EXERCISE:
In your copy of the entries, please include no pictures and return every word exactly.

MATERIAL FOR THIS TASK:

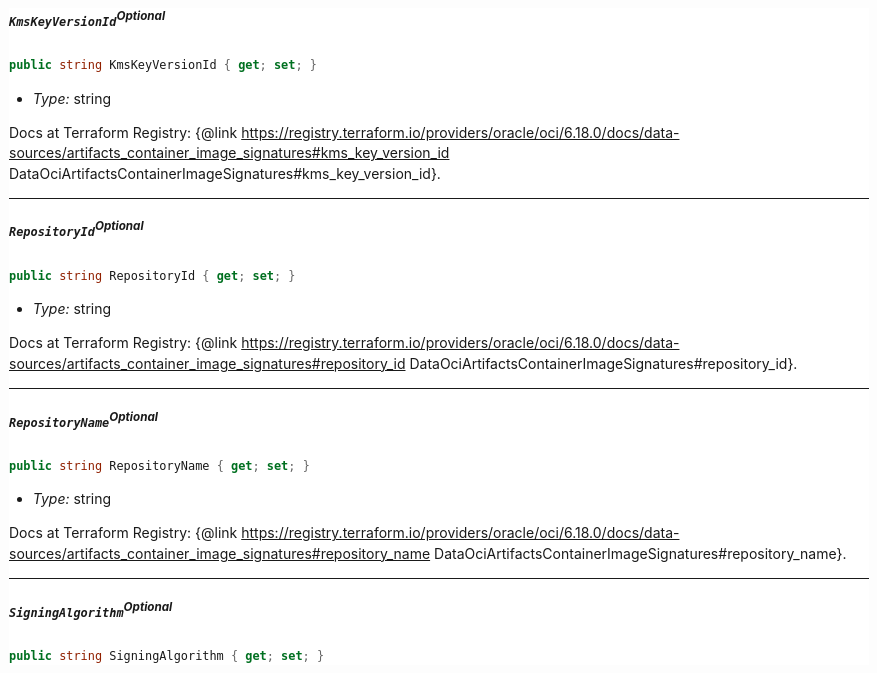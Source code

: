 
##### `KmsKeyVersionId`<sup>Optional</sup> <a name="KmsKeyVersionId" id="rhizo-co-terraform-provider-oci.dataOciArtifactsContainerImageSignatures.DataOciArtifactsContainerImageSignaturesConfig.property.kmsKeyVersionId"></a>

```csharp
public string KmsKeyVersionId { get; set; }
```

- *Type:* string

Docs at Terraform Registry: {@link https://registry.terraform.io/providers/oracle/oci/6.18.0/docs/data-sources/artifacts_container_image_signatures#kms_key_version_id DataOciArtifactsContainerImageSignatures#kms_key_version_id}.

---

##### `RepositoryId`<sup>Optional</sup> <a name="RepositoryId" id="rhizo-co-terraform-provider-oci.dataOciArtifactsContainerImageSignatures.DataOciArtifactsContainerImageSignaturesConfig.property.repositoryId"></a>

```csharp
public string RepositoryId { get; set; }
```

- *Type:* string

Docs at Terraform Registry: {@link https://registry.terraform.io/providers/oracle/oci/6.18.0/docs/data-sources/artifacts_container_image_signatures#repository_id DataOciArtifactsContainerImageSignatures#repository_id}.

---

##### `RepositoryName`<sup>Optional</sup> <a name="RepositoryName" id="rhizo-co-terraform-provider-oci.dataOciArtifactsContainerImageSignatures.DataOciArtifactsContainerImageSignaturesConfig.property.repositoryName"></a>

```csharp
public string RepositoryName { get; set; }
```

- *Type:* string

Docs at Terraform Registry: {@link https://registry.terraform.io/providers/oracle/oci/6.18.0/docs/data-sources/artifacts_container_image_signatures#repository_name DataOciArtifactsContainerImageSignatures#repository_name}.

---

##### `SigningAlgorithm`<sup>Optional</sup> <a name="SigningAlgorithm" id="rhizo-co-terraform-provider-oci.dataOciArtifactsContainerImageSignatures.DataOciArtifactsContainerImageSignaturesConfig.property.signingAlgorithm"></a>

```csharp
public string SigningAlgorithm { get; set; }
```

TASK OUTPUT:
Source code

: 
##### `KmsKeyVersionId`<sup>Optional</sup> <a name="KmsKeyVersionId" id="rhizo-co-terraform-provider-oci.dataOciArtifactsContainerImageSignatures.DataOciArtifactsContainerImageSignaturesConfig.property.kmsKeyVersionId"></a>

```csharp
public string KmsKeyVersionId { get; set; }
```

- *Type:* string

Docs at Terraform Registry: {@link https://registry.terraform.io/providers/oracle/oci/6.18.0/docs/data-sources/artifacts_container_image_signatures#kms_key_version_id DataOciArtifactsContainerImageSignatures#kms_key_version_id}.

---

##### `RepositoryId`<sup>Optional</sup> <a name="RepositoryId" id="rhizo-co-terraform-provider-oci.dataOciArtifactsContainerImageSignatures.DataOciArtifactsContainerImageSignaturesConfig.property.repositoryId"></a>

```csharp
public string RepositoryId { get; set; }
```

- *Type:* string

Docs at Terraform Registry: {@link https://registry.terraform.io/providers/oracle/oci/6.18.0/docs/data-sources/artifacts_container_image_signatures#repository_id DataOciArtifactsContainerImageSignatures#repository_id}.

---

##### `RepositoryName`<sup>Optional</sup> <a name="RepositoryName" id="rhizo-co-terraform-provider-oci.dataOciArtifactsContainerImageSignatures.DataOciArtifactsContainerImageSignaturesConfig.property.repositoryName"></a>

```csharp
public string RepositoryName { get; set; }
```

- *Type:* string

Docs at Terraform Registry: {@link https://registry.terraform.io/providers/oracle/oci/6.18.0/docs/data-sources/artifacts_container_image_signatures#repository_name DataOciArtifactsContainerImageSignatures#repository_name}.

---

##### `SigningAlgorithm`<sup>Optional</sup> <a name="SigningAlgorithm" id="rhizo-co-terraform-provider-oci.dataOciArtifactsContainerImageSignatures.DataOciArtifactsContainerImageSignaturesConfig.property.signingAlgorithm"></a>

```csharp
public string SigningAlgorithm { get; set; }
```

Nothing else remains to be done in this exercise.